**Data for review**:
####

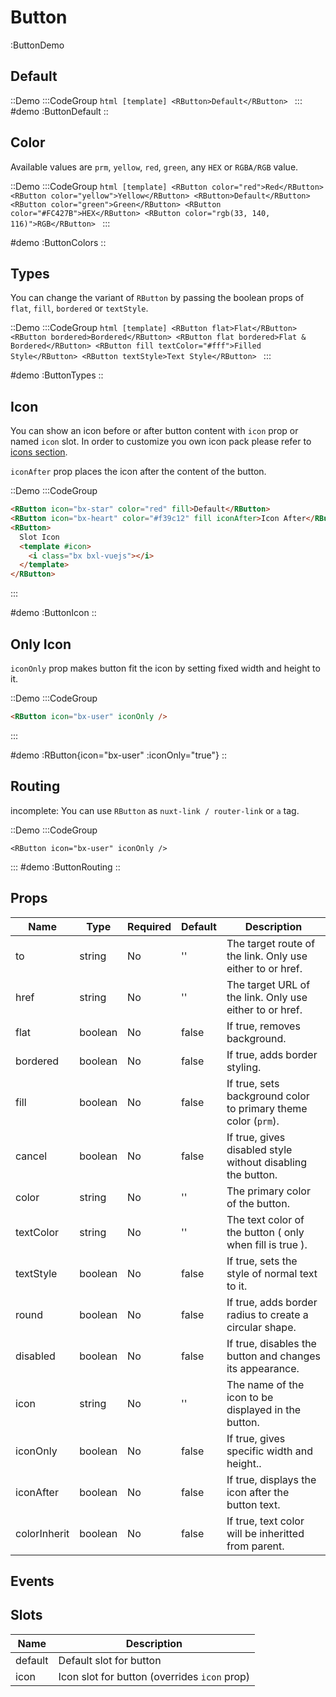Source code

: # Button

:ButtonDemo

## Default

::Demo
:::CodeGroup
`html [template] <RButton>Default</RButton> `
:::
#demo
:ButtonDefault
::

## Color

Available values are `prm`, `yellow`, `red`, `green`, any `HEX` or `RGBA/RGB` value.

::Demo
:::CodeGroup
`html [template] <RButton color="red">Red</RButton> <RButton color="yellow">Yellow</RButton> <RButton>Default</RButton> <RButton color="green">Green</RButton> <RButton color="#FC427B">HEX</RButton> <RButton color="rgb(33, 140, 116)">RGB</RButton> `
:::

#demo
:ButtonColors
::

## Types

You can change the variant of `RButton` by passing the boolean props of `flat`, `fill`, `bordered` or `textStyle`.

::Demo
:::CodeGroup
`html [template] <RButton flat>Flat</RButton> <RButton bordered>Bordered</RButton> <RButton flat bordered>Flat & Bordered</RButton> <RButton fill textColor="#fff">Filled Style</RButton> <RButton textStyle>Text Style</RButton> `
:::

#demo
:ButtonTypes
::

## Icon

You can show an icon before or after button content with `icon` prop or named `icon` slot. In order to customize you own icon pack please refer to [icons section](/customization#icons).

`iconAfter` prop places the icon after the content of the button.

::Demo
:::CodeGroup

```html [template]
<RButton icon="bx-star" color="red" fill>Default</RButton>
<RButton icon="bx-heart" color="#f39c12" fill iconAfter>Icon After</RButton>
<RButton>
  Slot Icon
  <template #icon>
    <i class="bx bxl-vuejs"></i>
  </template>
</RButton>
```

:::

#demo
:ButtonIcon
::

## Only Icon

`iconOnly` prop makes button fit the icon by setting fixed width and height to it.

::Demo
:::CodeGroup

```html [template]
<RButton icon="bx-user" iconOnly />
```

:::

#demo
:RButton{icon="bx-user" :iconOnly="true"}
::

## Routing

incomplete: You can use `RButton` as `nuxt-link / router-link` or `a` tag.

::Demo
:::CodeGroup

```vue [template]
<RButton icon="bx-user" iconOnly />
```

:::
#demo
:ButtonRouting
::

## Props

| Name         | Type    | Required | Default | Description                                                    |
| ------------ | ------- | -------- | ------- | -------------------------------------------------------------- |
| to           | string  | No       | ''      | The target route of the link. Only use either to or href.      |
| href         | string  | No       | ''      | The target URL of the link. Only use either to or href.        |
| flat         | boolean | No       | false   | If true, removes background.                                   |
| bordered     | boolean | No       | false   | If true, adds border styling.                                  |
| fill         | boolean | No       | false   | If true, sets background color to primary theme color (`prm`). |
| cancel       | boolean | No       | false   | If true, gives disabled style without disabling the button.    |
| color        | string  | No       | ''      | The primary color of the button.                               |
| textColor    | string  | No       | ''      | The text color of the button ( only when fill is true ).       |
| textStyle    | boolean | No       | false   | If true, sets the style of normal text to it.                  |
| round        | boolean | No       | false   | If true, adds border radius to create a circular shape.        |
| disabled     | boolean | No       | false   | If true, disables the button and changes its appearance.       |
| icon         | string  | No       | ''      | The name of the icon to be displayed in the button.            |
| iconOnly     | boolean | No       | false   | If true, gives specific width and height..                     |
| iconAfter    | boolean | No       | false   | If true, displays the icon after the button text.              |
| colorInherit | boolean | No       | false   | If true, text color will be inheritted from parent.            |

## Events

## Slots

| Name    | Description                                  |
| ------- | -------------------------------------------- |
| default | Default slot for button                      |
| icon    | Icon slot for button (overrides `icon` prop) |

####

Return from the data every line that holds "adds".

| bordered     | boolean | No       | false   | If true, adds border styling.                                  |
| round        | boolean | No       | false   | If true, adds border radius to create a circular shape.        |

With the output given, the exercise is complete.